→ **The problem**
Which lines in the data below contain the string "merch"? Show each one.

[Stored items from a collection]

= Beginning of Section =

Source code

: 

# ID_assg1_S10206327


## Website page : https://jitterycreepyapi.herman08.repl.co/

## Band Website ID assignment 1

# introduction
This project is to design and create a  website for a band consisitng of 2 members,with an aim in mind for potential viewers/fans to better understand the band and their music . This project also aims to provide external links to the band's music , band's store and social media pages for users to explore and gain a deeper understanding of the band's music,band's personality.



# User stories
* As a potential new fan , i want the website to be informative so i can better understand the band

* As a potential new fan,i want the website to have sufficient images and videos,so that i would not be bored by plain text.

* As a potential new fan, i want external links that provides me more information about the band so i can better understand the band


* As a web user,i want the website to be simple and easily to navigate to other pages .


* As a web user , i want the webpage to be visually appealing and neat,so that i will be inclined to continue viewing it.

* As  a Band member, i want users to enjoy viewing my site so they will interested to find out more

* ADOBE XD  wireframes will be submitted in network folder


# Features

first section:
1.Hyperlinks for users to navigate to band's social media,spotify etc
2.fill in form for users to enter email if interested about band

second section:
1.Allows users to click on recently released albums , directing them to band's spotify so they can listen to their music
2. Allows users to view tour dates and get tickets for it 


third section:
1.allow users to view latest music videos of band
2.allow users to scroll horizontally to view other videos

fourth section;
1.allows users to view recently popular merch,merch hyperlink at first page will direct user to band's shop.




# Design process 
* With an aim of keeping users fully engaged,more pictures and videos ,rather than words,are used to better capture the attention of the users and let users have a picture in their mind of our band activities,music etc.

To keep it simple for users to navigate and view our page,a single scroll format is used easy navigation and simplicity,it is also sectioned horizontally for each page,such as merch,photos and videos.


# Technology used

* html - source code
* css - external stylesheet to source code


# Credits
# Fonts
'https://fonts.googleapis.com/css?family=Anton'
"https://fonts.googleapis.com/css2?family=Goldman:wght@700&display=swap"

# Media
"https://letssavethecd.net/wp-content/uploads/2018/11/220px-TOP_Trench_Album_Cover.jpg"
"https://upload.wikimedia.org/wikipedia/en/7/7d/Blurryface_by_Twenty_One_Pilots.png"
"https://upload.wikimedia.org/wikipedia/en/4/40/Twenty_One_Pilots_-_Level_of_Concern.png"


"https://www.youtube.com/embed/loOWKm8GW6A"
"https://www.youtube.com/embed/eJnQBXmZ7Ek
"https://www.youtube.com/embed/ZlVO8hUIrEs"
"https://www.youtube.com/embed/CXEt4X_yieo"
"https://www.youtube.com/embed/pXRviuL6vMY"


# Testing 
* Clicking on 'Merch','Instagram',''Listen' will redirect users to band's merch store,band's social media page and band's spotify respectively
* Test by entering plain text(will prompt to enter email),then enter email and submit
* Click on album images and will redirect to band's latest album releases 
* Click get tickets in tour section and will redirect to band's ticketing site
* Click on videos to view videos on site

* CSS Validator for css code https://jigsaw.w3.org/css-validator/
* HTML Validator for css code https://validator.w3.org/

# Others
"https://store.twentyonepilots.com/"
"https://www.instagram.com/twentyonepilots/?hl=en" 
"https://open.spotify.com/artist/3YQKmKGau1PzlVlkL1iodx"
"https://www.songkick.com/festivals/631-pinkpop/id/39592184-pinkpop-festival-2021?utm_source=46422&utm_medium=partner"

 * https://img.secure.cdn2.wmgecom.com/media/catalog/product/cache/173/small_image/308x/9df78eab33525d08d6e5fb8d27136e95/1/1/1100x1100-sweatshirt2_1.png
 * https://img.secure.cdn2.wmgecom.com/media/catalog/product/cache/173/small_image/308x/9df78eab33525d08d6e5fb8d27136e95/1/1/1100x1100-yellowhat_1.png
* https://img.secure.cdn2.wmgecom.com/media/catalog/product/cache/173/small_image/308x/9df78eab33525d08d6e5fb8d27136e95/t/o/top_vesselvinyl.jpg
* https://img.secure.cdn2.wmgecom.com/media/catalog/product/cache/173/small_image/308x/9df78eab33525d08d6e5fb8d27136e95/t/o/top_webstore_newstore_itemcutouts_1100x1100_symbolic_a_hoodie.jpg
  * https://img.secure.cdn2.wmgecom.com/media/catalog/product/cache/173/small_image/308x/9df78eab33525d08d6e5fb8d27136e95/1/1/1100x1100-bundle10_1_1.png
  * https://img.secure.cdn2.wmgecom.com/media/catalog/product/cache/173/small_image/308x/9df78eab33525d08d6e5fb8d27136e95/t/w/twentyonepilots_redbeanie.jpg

= End of Section =

→ **Task solution**
1.allows users to view recently popular merch,merch hyperlink at first page will direct user to band's shop.
To keep it simple for users to navigate and view our page,a single scroll format is used easy navigation and simplicity,it is also sectioned horizontally for each page,such as merch,photos and videos.
* Clicking on 'Merch','Instagram',''Listen' will redirect users to band's merch store,band's social media page and band's spotify respectively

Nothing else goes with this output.